Latin America's largest economy nosedived in 2015, due to flagging commodity prices, a weakening currency and a slowdown in demand from China, with a poll cited by the Financial Times expecting GDP to shrink by 3.8 percent in the year — the sharpest yearly contraction since 1981. In February, economists polled by Reuters projected GDP to shrink 3.33 percent in 2016.
If the forecasts prove accurate it would make the two-year period Brazil’s deepest recession in a century.
However, Brazil may still have a long way to go before it sees a recovery in sentiment as market expectations have worsened over the past few weeks, with major rating agencies Standard & Poor's and Moody’s downgrading the country’s debt to junk in February, citing a failure to rein in spending and further deterioration of Brazil’s debt ratios.

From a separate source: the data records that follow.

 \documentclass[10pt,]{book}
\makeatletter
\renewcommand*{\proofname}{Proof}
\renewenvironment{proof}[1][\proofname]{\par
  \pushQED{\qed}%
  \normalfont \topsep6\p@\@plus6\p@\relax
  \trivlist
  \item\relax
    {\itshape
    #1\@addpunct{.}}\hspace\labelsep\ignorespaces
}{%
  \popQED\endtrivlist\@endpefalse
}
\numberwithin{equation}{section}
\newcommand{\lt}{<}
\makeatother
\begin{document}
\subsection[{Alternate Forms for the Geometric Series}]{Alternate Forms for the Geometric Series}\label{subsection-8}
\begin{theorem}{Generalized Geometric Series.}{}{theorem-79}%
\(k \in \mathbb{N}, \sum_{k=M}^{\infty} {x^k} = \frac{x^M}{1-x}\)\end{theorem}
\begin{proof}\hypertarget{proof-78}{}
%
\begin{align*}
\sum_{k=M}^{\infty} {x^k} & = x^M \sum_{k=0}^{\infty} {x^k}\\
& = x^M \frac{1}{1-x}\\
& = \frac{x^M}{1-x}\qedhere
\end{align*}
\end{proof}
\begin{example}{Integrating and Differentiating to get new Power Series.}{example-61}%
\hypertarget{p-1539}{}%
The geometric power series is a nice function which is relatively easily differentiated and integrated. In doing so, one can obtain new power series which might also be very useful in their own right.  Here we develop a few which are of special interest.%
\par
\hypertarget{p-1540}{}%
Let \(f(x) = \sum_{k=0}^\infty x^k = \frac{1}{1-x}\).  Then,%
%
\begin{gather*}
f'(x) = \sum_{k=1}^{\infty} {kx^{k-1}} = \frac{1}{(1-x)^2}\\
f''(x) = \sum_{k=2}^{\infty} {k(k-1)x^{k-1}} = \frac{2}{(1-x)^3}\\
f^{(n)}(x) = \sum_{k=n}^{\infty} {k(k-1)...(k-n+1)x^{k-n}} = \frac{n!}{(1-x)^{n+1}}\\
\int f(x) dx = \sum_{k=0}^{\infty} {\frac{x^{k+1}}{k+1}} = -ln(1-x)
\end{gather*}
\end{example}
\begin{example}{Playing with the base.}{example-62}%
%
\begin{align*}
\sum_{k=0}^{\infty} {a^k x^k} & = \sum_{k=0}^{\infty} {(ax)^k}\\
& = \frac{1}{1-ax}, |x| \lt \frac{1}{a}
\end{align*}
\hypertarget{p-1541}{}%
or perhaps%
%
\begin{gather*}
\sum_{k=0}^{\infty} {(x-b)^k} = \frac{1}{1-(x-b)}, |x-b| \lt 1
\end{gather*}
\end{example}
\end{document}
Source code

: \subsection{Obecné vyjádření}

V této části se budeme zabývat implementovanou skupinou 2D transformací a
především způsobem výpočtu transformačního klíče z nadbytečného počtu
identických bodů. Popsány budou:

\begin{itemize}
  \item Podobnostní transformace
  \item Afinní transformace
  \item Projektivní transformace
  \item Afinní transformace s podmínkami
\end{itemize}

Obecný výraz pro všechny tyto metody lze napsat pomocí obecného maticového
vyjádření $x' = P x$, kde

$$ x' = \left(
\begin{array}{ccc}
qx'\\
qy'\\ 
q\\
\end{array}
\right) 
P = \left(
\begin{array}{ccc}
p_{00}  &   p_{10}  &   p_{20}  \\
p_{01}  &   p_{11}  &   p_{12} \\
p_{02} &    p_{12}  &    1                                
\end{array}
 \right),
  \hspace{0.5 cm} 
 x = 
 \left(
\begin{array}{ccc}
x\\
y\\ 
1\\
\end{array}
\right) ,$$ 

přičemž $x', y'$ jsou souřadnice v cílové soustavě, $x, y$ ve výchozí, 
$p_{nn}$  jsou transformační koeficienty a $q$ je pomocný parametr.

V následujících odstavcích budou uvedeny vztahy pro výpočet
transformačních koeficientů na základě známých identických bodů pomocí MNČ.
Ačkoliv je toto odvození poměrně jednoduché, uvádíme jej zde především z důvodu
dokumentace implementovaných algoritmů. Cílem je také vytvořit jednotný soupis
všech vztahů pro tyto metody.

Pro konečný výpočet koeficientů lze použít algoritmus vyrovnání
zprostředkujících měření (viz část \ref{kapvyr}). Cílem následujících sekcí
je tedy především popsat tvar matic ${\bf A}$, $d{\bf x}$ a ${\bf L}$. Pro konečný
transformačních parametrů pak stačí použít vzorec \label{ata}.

Meanwhile, the country faced a spiraling inflation of nearly 11 percent on annual basis in January — its highest level in a decade — with analysts expecting overall inflation to peak around the end of the first quarter of 2016.
“The inflation outlook remains very challenging and the authorities are finding it increasingly difficult to control inflation and anchor expectations,” Alberto Ramos at Goldman Sachs told the Financial Times.
On Wednesday, Brazil’s monetary policy committee, Copom, kept the benchmark Selic interest rate steady at 14.25 percent, as expected by analysts, despite the risk of Brazil missing its inflation target for a second year. Policymakers pointed to uncertainties in the global economy and said the recession could ease price pressures without further tightening.
Tied down by a ballooning budget deficit and a paralyzing corruption scandal at state-run oil producer Petroleo Brasileiro SA, President Dilma Rousseff and the central bank have come under pressure from investors and businesses to cut spending and increase taxes amid the recession.
On the other hand, Rousseff, who is battling impeachment proceedings in Congress, is being urged by her allies to ditch austerity in favor of measures to jump-start the economy and boost employment.
Brazil is currently running an overall deficit of more than 10 percent of GDP in 2015 because of its heavy debt burden.
"We expect a more prolonged adjustment process with a slower correction in fiscal policy, as well as another year of steep economic contraction," S&P reportedly said about the former emerging markets-powerhouse in a statement earlier in February.